Le voyage divers de Laurent Hasse (10.01.2013)
J’ai beau faire (ou ne pas faire), je reste une incomprise.
Prenez mon nom, c’est fou ce qu’on le charcute : «chère Anima» par ci, chère «Vague Hoola» par là (chez les surfeurs). Prenez mon titre, il est limpide! Pas de jours pourtant où l’on n’en restreigne la signification. Rives encore ça va mais dérives!
On croit toujours que je m’acharne sur ce qui cloche, que je stigmatise les déviations. Comme si l’art brut pouvait être une norme! Alors que ce soit une fois pour toute gravé dans le marbre : par dérives, j’entends aussi, j’entends surtout le passage hâtif à travers des ambiances variées. Point barre.
Ces temps-ci comme naguère, on dérive dans sa tête et on dérive avec les pieds. C’est pourquoi je me suis dirigée d’emblée vers Le Lucernaire, attirée par Le Bonheur…, le film de Laurent Hasse.
Question «ambiances variées», il s’y connaît, ce jeune réalisateur. Il a parcouru, 82 jours durant, une France d’hiver, pas trop vaillante mais où des gens aux accents différents s’efforcent quand même de «faire corps avec la vie». Laurent Hasse se sert de sa tête et de ses pieds à raison de 30 kms par jour. Sans laisser à l’une plus qu’aux autres le poste de commandement.
Dans l’Aude, en Aveyron ou dans le Cantal, dans la Creuse, le Cher, sur les bords de la Loire, à Aubervilliers ou dans la Somme, il a emboîté le pas et la solitude de ceux qu’il a rencontré, qui lui ont offert un café, une place près de leur feu, de leurs souvenirs, de leurs regrets.
«On ne s’improvise pas nomade, on le devient pas après pas» dit la belle voix off de ce témoin armé d’une caméra numérique et de la patience nécessaire pour laisser venir la parole de ses interlocuteurs.

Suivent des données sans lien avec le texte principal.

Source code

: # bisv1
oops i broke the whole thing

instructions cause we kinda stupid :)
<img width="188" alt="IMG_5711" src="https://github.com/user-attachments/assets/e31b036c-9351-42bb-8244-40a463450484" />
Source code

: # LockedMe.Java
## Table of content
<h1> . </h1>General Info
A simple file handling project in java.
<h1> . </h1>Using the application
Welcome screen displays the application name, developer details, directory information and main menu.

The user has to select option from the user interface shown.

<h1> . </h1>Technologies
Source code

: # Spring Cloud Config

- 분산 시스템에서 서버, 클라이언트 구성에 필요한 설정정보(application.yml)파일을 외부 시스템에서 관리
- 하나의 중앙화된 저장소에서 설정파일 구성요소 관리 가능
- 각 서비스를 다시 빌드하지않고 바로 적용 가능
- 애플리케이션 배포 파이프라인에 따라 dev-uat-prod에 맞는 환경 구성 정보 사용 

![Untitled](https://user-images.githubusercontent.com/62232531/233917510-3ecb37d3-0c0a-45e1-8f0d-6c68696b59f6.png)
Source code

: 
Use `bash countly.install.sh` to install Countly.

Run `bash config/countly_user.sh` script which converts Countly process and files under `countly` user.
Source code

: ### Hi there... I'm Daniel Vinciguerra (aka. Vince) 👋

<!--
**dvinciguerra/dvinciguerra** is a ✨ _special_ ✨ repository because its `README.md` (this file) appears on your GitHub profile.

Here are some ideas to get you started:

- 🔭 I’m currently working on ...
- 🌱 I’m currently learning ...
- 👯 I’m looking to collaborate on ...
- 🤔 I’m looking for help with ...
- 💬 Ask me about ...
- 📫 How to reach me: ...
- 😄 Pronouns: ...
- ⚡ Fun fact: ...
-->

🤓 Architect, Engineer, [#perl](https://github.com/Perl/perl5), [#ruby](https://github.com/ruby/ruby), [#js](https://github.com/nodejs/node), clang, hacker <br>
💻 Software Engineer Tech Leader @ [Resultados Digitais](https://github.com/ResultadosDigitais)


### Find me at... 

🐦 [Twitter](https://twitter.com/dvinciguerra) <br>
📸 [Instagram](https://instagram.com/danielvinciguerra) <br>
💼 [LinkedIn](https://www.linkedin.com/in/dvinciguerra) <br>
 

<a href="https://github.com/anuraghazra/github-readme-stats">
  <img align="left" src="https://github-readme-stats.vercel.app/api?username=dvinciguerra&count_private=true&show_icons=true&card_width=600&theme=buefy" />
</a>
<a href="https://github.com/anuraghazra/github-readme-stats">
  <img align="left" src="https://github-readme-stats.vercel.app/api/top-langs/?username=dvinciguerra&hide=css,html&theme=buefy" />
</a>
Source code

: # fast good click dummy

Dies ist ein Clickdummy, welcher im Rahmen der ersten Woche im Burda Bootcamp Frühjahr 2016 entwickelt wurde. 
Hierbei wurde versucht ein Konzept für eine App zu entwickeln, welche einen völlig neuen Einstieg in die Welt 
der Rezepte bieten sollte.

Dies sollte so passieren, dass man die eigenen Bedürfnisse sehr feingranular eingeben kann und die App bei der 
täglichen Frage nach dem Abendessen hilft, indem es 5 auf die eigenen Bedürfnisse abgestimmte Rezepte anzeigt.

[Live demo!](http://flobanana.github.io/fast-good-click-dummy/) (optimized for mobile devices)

Et le pâtissier, le soldat, la veuve, l’ornithologue, la fermière sans ferme de la Beauce agro-alimentaire finissent par lui communiquer leur conception de cette terre promise, seconde partie du titre de ce film. «Aucune idée» dit l’un, «être capable de se fabriquer de bonnes heures» dit l’autre. «Je cherche le calme», «c’est pas quelque chose d’universel», «le verre et le bonheur, ça casse très vite»… On imagine les quantités de rushes qu’il a fallu pour apprivoiser ces hommes, ces femmes, ce brouillard farouche, ce soleil timide qui caresse les grosses chaussures du marcheur.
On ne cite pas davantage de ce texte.